Your task –
Would you please copy every line from the records that contains the word "nodes"?

Data for the task section start

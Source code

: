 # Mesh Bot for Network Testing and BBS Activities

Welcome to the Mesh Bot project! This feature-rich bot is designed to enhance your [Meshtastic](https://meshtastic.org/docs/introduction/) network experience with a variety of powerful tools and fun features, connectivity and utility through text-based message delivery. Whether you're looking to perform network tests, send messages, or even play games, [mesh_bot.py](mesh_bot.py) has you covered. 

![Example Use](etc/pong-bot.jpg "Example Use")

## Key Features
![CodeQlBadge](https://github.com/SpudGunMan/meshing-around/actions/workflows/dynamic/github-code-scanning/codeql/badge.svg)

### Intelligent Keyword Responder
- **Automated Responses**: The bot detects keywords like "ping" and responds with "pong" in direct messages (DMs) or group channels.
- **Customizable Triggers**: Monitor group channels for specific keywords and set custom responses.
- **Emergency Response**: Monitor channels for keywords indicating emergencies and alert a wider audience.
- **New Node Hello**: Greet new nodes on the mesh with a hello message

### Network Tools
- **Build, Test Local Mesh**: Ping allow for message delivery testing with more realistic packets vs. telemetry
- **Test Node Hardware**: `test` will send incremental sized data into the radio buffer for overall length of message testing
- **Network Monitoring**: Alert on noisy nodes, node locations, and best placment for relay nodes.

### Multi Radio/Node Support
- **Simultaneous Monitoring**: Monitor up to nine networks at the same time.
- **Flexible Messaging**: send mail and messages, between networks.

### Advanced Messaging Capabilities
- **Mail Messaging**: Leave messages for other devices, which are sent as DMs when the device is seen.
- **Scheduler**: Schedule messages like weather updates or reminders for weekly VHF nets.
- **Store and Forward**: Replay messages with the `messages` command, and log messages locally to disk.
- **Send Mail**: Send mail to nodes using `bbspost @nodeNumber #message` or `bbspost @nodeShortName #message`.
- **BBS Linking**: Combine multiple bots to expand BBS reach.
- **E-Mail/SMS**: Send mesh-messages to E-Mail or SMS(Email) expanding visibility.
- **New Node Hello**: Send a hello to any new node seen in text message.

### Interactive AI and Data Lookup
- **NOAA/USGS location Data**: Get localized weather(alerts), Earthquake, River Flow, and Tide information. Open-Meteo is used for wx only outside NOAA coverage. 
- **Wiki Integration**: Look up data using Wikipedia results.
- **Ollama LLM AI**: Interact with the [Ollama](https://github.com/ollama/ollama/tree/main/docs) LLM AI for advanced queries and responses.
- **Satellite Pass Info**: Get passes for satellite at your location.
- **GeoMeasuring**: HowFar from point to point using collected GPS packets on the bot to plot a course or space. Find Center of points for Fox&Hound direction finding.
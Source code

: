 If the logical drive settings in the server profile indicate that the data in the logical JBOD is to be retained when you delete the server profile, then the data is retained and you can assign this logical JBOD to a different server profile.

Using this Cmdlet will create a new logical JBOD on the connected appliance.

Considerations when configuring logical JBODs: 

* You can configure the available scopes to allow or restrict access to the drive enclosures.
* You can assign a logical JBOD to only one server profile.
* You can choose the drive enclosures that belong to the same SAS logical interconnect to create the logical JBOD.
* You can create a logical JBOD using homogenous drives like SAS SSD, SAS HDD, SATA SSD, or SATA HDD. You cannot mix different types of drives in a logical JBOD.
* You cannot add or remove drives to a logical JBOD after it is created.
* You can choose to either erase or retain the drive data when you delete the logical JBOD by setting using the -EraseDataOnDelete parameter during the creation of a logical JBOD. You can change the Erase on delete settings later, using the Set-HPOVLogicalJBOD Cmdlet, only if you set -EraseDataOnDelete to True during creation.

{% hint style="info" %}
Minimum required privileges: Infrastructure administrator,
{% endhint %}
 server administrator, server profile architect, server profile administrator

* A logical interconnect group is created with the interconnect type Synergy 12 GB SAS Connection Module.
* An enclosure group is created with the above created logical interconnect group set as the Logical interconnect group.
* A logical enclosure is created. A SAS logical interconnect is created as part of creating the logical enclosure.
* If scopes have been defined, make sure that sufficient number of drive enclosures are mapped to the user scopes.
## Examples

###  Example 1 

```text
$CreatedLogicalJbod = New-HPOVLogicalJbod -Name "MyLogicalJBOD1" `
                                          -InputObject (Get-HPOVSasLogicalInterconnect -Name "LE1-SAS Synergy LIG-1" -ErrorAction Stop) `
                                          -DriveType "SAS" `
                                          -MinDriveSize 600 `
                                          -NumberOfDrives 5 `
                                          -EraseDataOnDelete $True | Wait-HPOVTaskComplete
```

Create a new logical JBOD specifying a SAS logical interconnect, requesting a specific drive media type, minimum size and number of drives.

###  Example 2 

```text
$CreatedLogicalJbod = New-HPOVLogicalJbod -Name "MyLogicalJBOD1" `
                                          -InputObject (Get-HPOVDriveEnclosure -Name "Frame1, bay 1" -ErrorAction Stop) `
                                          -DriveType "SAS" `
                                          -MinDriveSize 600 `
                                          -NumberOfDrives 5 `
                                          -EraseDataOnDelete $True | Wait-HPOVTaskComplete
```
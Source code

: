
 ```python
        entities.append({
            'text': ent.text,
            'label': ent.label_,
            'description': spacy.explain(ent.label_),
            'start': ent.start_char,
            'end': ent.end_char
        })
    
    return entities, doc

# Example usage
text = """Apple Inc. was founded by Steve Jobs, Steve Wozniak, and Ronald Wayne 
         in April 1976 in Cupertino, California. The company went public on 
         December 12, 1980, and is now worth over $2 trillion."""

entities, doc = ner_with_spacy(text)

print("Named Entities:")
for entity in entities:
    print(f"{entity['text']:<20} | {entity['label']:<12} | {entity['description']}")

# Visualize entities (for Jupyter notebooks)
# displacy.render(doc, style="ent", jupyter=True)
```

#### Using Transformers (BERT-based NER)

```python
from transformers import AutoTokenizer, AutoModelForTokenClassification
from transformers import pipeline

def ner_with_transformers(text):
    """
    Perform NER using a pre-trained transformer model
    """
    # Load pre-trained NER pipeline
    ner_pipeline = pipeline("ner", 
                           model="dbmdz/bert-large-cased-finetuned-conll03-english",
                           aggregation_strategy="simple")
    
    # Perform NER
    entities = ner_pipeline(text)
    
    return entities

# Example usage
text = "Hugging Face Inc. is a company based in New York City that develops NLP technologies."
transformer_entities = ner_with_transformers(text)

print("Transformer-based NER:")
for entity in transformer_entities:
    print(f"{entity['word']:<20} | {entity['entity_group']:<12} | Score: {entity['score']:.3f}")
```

Data for the task section end

Exercise output –
- **New Node Hello**: Greet new nodes on the mesh with a hello message
- **Network Monitoring**: Alert on noisy nodes, node locations, and best placment for relay nodes.
- **Send Mail**: Send mail to nodes using `bbspost @nodeNumber #message` or `bbspost @nodeShortName #message`.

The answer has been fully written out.